Their mother, Paula Gentile, added that she and others “want the Catholic Church to truly do something about the sexual predator priest problem. Just saying the church is sorry is not enough.”
Delphine Adeluwoye, a baby boomer from Alexandria, Va., said nothing can shake her from her faith.
“I will die a Catholic,” she vowed.
Joy Gross of Pasadena, Md., longed for the pope to tell her what she can do “as a mother and grandmother of 14 grandchildren” to help them “carry on our faith and help them to teach (it to) their children some day.”
Her teenage grandson, Logan, said he’d love to tell the pope how “cool” he thinks the pope’s job is, and how “awesome” he thinks the pope himself is.
“Even if being the pope is hard,” Logan said, “I would still love to be the pope when I grow up because already right now I’m an altar server. I think it’d be a great job … meeting new people and doing new things.”
So engrossed were people in their conversations and wanderings around the grounds, or with covering their heads with booklets, hats or jackets to escape a merciless sun, that at first many did not notice that the TV monitor switched from the processional of clergy and other dignitaries onto the field to an advancing motorcade of flashing red and blue lights and sirens – Pope Benedict in his popemobile.

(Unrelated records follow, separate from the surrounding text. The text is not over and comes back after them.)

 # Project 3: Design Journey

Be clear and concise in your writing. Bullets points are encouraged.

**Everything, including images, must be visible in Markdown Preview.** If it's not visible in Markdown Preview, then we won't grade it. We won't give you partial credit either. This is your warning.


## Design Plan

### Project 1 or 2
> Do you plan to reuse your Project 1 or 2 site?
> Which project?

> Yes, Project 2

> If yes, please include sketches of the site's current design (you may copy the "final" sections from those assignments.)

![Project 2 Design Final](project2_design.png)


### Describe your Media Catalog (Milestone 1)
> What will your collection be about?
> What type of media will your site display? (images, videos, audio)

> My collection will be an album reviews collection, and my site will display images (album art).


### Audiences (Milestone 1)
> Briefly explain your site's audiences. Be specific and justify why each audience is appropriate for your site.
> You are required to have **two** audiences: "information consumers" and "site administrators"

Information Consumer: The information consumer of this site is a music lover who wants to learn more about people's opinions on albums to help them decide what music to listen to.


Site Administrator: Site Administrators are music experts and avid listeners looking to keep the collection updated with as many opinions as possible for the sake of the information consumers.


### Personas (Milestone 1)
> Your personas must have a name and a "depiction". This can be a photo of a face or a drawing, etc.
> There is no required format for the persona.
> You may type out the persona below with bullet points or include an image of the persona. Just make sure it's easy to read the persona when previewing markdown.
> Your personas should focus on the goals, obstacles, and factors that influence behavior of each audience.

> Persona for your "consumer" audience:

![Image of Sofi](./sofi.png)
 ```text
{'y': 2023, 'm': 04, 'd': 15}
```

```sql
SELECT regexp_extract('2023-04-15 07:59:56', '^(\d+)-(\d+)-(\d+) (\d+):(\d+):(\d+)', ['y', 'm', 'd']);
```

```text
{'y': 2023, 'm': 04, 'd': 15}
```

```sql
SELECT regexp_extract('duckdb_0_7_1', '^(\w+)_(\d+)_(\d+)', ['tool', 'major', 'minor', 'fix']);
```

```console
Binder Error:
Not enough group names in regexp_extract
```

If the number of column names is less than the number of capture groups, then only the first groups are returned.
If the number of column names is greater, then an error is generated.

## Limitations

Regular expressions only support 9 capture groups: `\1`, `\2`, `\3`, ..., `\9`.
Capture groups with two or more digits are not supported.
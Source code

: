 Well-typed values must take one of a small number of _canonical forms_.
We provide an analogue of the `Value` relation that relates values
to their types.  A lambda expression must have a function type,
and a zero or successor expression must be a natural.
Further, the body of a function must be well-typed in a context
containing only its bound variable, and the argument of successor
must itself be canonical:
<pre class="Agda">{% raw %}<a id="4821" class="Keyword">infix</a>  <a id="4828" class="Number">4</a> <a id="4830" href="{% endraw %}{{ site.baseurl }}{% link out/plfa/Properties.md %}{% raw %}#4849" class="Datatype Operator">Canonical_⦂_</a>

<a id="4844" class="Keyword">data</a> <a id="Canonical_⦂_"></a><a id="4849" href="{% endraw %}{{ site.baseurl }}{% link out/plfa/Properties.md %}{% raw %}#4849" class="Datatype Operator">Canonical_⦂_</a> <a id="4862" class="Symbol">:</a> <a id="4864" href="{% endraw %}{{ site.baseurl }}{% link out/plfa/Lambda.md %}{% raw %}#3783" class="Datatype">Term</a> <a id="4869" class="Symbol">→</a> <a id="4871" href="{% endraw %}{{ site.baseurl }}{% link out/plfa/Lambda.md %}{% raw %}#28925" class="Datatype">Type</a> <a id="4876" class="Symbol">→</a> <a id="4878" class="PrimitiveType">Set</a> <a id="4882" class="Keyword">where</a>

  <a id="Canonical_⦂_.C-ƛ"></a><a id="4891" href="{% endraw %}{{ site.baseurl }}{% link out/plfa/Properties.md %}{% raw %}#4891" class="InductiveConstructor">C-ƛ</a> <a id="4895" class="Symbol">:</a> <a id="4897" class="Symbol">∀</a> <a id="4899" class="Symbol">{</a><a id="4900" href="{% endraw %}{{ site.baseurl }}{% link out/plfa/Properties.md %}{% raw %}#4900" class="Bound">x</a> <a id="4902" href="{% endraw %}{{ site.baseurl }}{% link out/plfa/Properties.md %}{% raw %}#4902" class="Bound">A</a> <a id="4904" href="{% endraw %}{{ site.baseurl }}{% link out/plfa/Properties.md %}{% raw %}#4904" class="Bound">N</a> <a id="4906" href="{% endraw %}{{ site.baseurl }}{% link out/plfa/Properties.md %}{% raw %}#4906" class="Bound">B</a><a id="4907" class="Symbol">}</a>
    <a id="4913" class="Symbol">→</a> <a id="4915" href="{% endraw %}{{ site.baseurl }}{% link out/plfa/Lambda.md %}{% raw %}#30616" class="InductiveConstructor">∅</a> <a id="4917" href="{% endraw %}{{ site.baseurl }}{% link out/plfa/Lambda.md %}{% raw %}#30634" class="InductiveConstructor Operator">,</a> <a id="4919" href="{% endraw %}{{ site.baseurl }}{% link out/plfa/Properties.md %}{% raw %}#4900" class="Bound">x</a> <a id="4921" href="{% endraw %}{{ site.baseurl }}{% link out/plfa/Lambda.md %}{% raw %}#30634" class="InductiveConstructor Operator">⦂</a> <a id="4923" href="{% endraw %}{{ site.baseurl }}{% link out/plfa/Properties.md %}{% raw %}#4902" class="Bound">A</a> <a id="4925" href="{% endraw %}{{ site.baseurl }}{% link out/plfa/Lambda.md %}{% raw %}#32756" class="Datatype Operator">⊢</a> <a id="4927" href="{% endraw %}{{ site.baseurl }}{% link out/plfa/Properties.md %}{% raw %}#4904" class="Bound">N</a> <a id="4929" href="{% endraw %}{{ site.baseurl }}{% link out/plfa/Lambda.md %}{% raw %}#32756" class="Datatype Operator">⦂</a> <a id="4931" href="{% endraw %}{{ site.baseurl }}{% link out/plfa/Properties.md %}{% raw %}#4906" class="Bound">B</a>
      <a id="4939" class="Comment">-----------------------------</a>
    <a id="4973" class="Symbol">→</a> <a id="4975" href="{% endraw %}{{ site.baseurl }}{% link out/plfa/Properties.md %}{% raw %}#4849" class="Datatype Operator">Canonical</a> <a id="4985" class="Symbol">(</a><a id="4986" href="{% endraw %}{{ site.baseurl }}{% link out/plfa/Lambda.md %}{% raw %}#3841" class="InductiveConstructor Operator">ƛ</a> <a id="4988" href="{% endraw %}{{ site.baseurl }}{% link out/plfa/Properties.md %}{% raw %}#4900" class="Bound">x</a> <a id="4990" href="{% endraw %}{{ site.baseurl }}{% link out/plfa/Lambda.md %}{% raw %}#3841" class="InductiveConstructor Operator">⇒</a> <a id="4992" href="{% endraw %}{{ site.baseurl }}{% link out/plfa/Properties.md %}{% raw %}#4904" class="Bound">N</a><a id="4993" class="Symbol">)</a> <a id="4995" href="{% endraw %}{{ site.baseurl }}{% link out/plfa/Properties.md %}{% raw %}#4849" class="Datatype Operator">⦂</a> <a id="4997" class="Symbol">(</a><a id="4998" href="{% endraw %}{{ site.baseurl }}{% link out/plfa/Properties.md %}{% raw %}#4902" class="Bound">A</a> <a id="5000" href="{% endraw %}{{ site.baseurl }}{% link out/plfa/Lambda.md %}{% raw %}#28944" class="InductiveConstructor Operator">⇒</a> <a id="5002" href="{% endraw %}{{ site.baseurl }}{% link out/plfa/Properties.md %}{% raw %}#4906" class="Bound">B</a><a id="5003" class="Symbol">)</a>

When the popemobile entered the stadium, circling it, wild applause came from each stand as the pope passed in front of it. Many waved little yellow and white Vatican flags to greet the pontiff. But when Archbishop Donald W. Wuerl of Washington said, “Holy Father, welcome to Washington,” the applause was both united and resounding. Cries of “Viva, Papa!” erupted, too.
Pope Benedict, now resplendent in crimson, gold and ivory, was there at last, and he had come, he later said in his homily, “to proclaim anew, as Peter proclaimed on the day of Pentecost, that Jesus Christ is lord and Messiah, risen from the dead, seated in glory at the right hand of the Father, and established as judge of the living and the dead.”

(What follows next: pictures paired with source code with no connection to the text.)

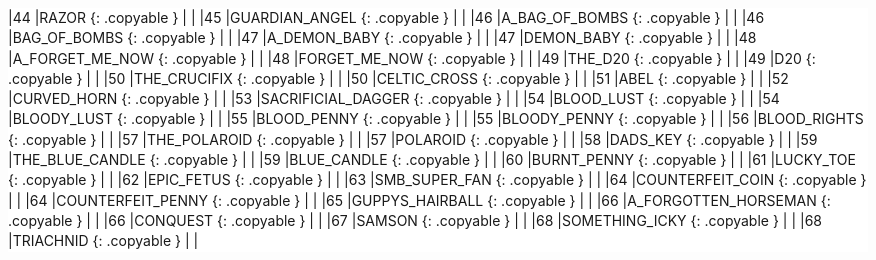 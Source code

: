 |44 |RAZOR {: .copyable } |  |
|45 |GUARDIAN_ANGEL {: .copyable } |  |
|46 |A_BAG_OF_BOMBS {: .copyable } |  |
|46 |BAG_OF_BOMBS {: .copyable } |  |
|47 |A_DEMON_BABY {: .copyable } |  |
|47 |DEMON_BABY {: .copyable } |  |
|48 |A_FORGET_ME_NOW {: .copyable } |  |
|48 |FORGET_ME_NOW {: .copyable } |  |
|49 |THE_D20 {: .copyable } |  |
|49 |D20 {: .copyable } |  |
|50 |THE_CRUCIFIX {: .copyable } |  |
|50 |CELTIC_CROSS {: .copyable } |  |
|51 |ABEL {: .copyable } |  |
|52 |CURVED_HORN {: .copyable } |  |
|53 |SACRIFICIAL_DAGGER {: .copyable } |  |
|54 |BLOOD_LUST {: .copyable } |  |
|54 |BLOODY_LUST {: .copyable } |  |
|55 |BLOOD_PENNY {: .copyable } |  |
|55 |BLOODY_PENNY {: .copyable } |  |
|56 |BLOOD_RIGHTS {: .copyable } |  |
|57 |THE_POLAROID {: .copyable } |  |
|57 |POLAROID {: .copyable } |  |
|58 |DADS_KEY {: .copyable } |  |
|59 |THE_BLUE_CANDLE {: .copyable } |  |
|59 |BLUE_CANDLE {: .copyable } |  |
|60 |BURNT_PENNY {: .copyable } |  |
|61 |LUCKY_TOE {: .copyable } |  |
|62 |EPIC_FETUS {: .copyable } |  |
|63 |SMB_SUPER_FAN {: .copyable } |  |
|64 |COUNTERFEIT_COIN {: .copyable } |  |
|64 |COUNTERFEIT_PENNY {: .copyable } |  |
|65 |GUPPYS_HAIRBALL {: .copyable } |  |
|66 |A_FORGOTTEN_HORSEMAN {: .copyable } |  |
|66 |CONQUEST {: .copyable } |  |
|67 |SAMSON {: .copyable } |  |
|68 |SOMETHING_ICKY {: .copyable } |  |
|68 |TRIACHNID {: .copyable } |  |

Americans, the pope said, “have always been a people of hope.” And in the context of that hope “born of God’s love and fidelity,” he acknowledged “the pain which the church in America has experienced as a result of the sexual abuse of minors.”
Pope Benedict, who called upon Catholics to “love your priests,” said measures to protect victims must be continued along with other efforts to foster healing and reconciliation.
After the event, Dr. James Marsh, director of the Student Health Service at Georgetown University and a member of the papal Mass choir, said after seven weeks of weekly rehearsal, “Everything came together so beautifully today … the setting, the sounds, the sites, the words of the Holy Father – it was really incredible.”
“With 45,000 people, it still was very intimate,” he added. “The Holy Spirit was there.”
Contributing to this story was Dennis Sadowski.